SUPPLIED INFORMATION:
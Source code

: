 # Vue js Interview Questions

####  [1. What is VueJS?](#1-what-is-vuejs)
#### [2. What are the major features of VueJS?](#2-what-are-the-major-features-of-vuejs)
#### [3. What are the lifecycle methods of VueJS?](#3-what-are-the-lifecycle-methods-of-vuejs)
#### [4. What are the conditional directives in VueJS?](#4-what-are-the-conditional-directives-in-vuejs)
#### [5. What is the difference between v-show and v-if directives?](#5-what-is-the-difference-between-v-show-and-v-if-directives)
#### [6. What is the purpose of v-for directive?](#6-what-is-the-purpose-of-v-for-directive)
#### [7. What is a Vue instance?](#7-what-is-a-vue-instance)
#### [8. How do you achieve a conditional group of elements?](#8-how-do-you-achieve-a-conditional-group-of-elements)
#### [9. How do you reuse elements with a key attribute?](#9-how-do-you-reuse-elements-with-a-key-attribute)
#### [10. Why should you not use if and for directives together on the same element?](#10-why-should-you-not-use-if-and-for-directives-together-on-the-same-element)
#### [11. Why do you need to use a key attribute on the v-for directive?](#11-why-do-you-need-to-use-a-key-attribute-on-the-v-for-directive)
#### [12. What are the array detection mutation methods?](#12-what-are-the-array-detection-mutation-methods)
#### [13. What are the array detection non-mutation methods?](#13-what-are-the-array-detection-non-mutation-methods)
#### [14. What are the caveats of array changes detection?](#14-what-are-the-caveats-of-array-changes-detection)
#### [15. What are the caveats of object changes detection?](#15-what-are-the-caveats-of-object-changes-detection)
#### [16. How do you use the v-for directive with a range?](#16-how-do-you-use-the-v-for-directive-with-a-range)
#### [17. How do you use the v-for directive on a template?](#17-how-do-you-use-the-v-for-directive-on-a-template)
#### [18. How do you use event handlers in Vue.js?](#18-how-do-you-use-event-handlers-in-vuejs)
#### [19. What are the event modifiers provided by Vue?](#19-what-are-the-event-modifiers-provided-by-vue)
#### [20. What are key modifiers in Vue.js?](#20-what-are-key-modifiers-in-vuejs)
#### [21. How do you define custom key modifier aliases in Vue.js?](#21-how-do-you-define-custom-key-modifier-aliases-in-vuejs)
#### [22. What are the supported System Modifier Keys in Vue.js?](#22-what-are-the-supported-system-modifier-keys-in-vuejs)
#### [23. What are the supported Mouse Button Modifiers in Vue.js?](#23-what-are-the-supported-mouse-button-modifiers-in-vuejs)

GOAL OF THE EXERCISE: Returned text must match every record word for word.

ANSWER AREA:
Source code

: # Vue js Interview Questions

####  [1. What is VueJS?](#1-what-is-vuejs)
#### [2. What are the major features of VueJS?](#2-what-are-the-major-features-of-vuejs)
#### [3. What are the lifecycle methods of VueJS?](#3-what-are-the-lifecycle-methods-of-vuejs)
#### [4. What are the conditional directives in VueJS?](#4-what-are-the-conditional-directives-in-vuejs)
#### [5. What is the difference between v-show and v-if directives?](#5-what-is-the-difference-between-v-show-and-v-if-directives)
#### [6. What is the purpose of v-for directive?](#6-what-is-the-purpose-of-v-for-directive)
#### [7. What is a Vue instance?](#7-what-is-a-vue-instance)
#### [8. How do you achieve a conditional group of elements?](#8-how-do-you-achieve-a-conditional-group-of-elements)
#### [9. How do you reuse elements with a key attribute?](#9-how-do-you-reuse-elements-with-a-key-attribute)
#### [10. Why should you not use if and for directives together on the same element?](#10-why-should-you-not-use-if-and-for-directives-together-on-the-same-element)
#### [11. Why do you need to use a key attribute on the v-for directive?](#11-why-do-you-need-to-use-a-key-attribute-on-the-v-for-directive)
#### [12. What are the array detection mutation methods?](#12-what-are-the-array-detection-mutation-methods)
#### [13. What are the array detection non-mutation methods?](#13-what-are-the-array-detection-non-mutation-methods)
#### [14. What are the caveats of array changes detection?](#14-what-are-the-caveats-of-array-changes-detection)
#### [15. What are the caveats of object changes detection?](#15-what-are-the-caveats-of-object-changes-detection)
#### [16. How do you use the v-for directive with a range?](#16-how-do-you-use-the-v-for-directive-with-a-range)
#### [17. How do you use the v-for directive on a template?](#17-how-do-you-use-the-v-for-directive-on-a-template)
#### [18. How do you use event handlers in Vue.js?](#18-how-do-you-use-event-handlers-in-vuejs)
#### [19. What are the event modifiers provided by Vue?](#19-what-are-the-event-modifiers-provided-by-vue)
#### [20. What are key modifiers in Vue.js?](#20-what-are-key-modifiers-in-vuejs)
#### [21. How do you define custom key modifier aliases in Vue.js?](#21-how-do-you-define-custom-key-modifier-aliases-in-vuejs)
#### [22. What are the supported System Modifier Keys in Vue.js?](#22-what-are-the-supported-system-modifier-keys-in-vuejs)
#### [23. What are the supported Mouse Button Modifiers in Vue.js?](#23-what-are-the-supported-mouse-button-modifiers-in-vuejs)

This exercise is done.